El Salvador’s shock gang crackdown: 2 percent of population in prison

Analysis by WorldTribune Staff, February 26, 2023

Enough is allegedly enough.

El Salvador decided to build a mega prison to hold those still wreaking havoc at home rather than at increasingly crime-friendly points North.

Gang members wait to be taken to their cells after 2000 gang members were transferred to the Terrorism Confinement Center. / Salvadoran Presidency

In the newest phase of President Nayib Bukele’s “war” on crime, El Salvador opened the doors of the new prison to its first 2,000 gang members. The facility is designed to house 40,000 thugs.

Bukele’s war on crime has resulted in the recent arrest of 63,000 individuals. El Salvador has the highest incarceration rate in the world with 2 percent of its population currently in jail.

Built on Bukele’s orders last March, the Terrorism Confinement Center (CECOT) in Tecoluca, 74 kilometers (46 miles) southeast of the capital San Salvador, consists of eight buildings made of reinforced concrete.

El Salvador’s security minister warned inmates they “will never walk out of here.”

The new prison will hold the most dangerous criminals from MS (Mara Salvatrucha) and Barrio 18, the main criminal organizations in the Central American country.

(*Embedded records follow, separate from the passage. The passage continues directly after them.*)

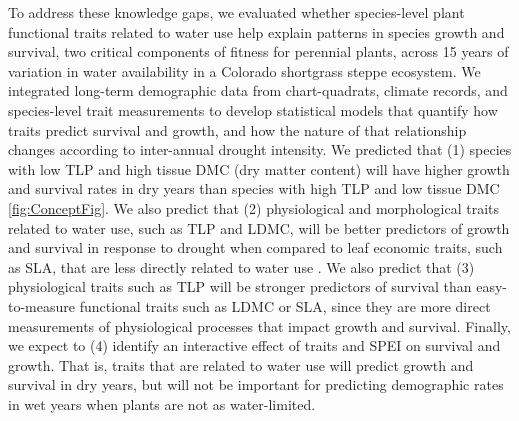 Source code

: \documentclass[12pt, letterpaper]{article}
\begin{document}
To address these knowledge gaps, we evaluated whether species-level plant functional traits related to water use help explain patterns in species growth and survival, two critical components of fitness for perennial plants, across 15 years of variation in water availability  in a Colorado shortgrass steppe ecosystem. We integrated long-term demographic data from chart-quadrats, climate records, and species-level trait measurements to develop statistical models that quantify how traits predict survival and growth, and how the nature of that relationship changes according to inter-annual drought intensity. We predicted that (1) species with low TLP and high tissue DMC (dry matter content) will have higher growth and survival rates in dry years than species with high TLP and low tissue DMC \ref{fig:ConceptFig}. We also predict that (2) physiological and morphological traits related to water use, such as TLP and LDMC, will be better predictors of growth and survival in response to drought when compared to leaf economic traits, such as SLA, that are less directly related to water use \citep{Wright2004, Reich2014}. We also predict that (3) physiological traits such as TLP will be stronger predictors of survival than easy-to-measure functional traits such as LDMC or SLA, since they are more direct measurements of physiological processes that impact growth and survival. Finally, we expect to (4) identify an interactive effect of traits and SPEI on survival and growth. That is, traits that are related to water use will predict growth and survival in dry years, but will not be important for predicting demographic rates in wet years when plants are not as water-limited.
\end{document}

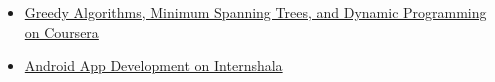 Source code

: \begin{justify}

\begin{itemize}
    \item \href{https://www.coursera.org/account/accomplishments/certificate/EAHYMWXEXJ7U}{Greedy Algorithms, Minimum Spanning Trees, and Dynamic Programming on Coursera}
    \item \href{https://www.dropbox.com/s/6l245ql0brkzeyx/Android%20App%20Development%20Training%20-%20Certificate%20of%20Completion.pdf?dl=0}{Android App Development on Internshala}
\end{itemize}

\end{justify} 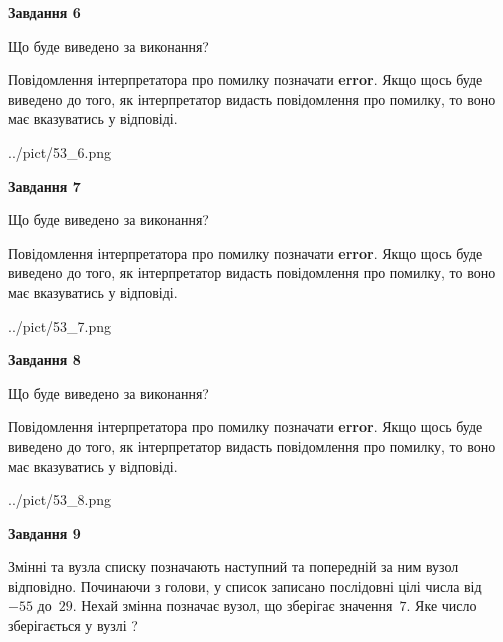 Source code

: \documentclass[12pt, ukrainian]{article}
\begin{document}
{\begin {large}
{\begin {center}\textbf{Завдання 6}\end {center}}\par
Що буде виведено за виконання?

Повідомлення інтерпретатора про помилку позначати \textbf{error}.
Якщо щось буде виведено до того, як інтерпретатор видасть повідомлення про помилку, 
то воно має вказуватись у відповіді. \par


\begin{center}
	{../pict/53_6.png}
\end{center}
\newpage

{\begin {center}\textbf{Завдання 7}\end {center}}\par
Що буде виведено за виконання?

Повідомлення інтерпретатора про помилку позначати \textbf{error}.
Якщо щось буде виведено до того, як інтерпретатор видасть повідомлення про помилку, 
то воно має вказуватись у відповіді. \par


\begin{center}
	{../pict/53_7.png}
\end{center}
\newpage

{\begin {center}\textbf{Завдання 8}\end {center}}\par
Що буде виведено за виконання?

Повідомлення інтерпретатора про помилку позначати \textbf{error}.
Якщо щось буде виведено до того, як інтерпретатор видасть повідомлення про помилку, 
то воно має вказуватись у відповіді. \par


\begin{center}
	{../pict/53_8.png}
\end{center}
\newpage

{\begin {center}\textbf{Завдання 9}\end {center}}\par
Змінні  та  вузла списку позначають наступний та попередній за ним вузол відповідно. Починаючи з голови, у список записано послідовні цілі числа від~$-55$ до~$29$. Нехай змінна  позначає вузол, що зберігає значення~$7$.
Яке число зберігається у вузлі  ?\par
\newpage


\end{large}}
\end{document}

Bukele’s office posted a video showing barefoot, tattooed men wearing only white boxers, bent over and with their hands behind their shaven heads.

“They were stacked closely together, each sitting with his legs on either side of the man in front of them as armed guards in balaclavas look on,” the Daily Mail reported. “The men were stacked up before being led in large groups into their cells, where they are left sitting on the floor before stacked metal beds with no mattresses visible.”

“We are eliminating this cancer from society,” Justice and Security Minister Gustavo Villatoro tweeted. “Know that you will never walk out of CECOT, you will pay for what you are… cowardly terrorists.”

Each of the prison’s eight buildings has 32 cells of about 100 square meters (1,075 square feet), designed to hold “more than 100” inmates, according to Public Works Minister Romeo Rodriguez. Each cell has only two sinks and two toilets.

While the prison is equipped with dining halls, exercise rooms and table tennis tables, they are exclusively for guards’ use.

Prisoners will leave the cell only for legal hearings by video conference, or to be punished in a windowless and unlit isolation cell.

Some 63,000 presumed gang members have been rounded up since Bukele declared a state of emergency months ago, allowing arrests without warrants.

Vice Minister of Justice Osiris Luna Meza said in an interview with SEMANA magazine that “the terrorists … will have no other company than this cement slab and the bathroom. They will not see the light of day, they will be completely isolated.”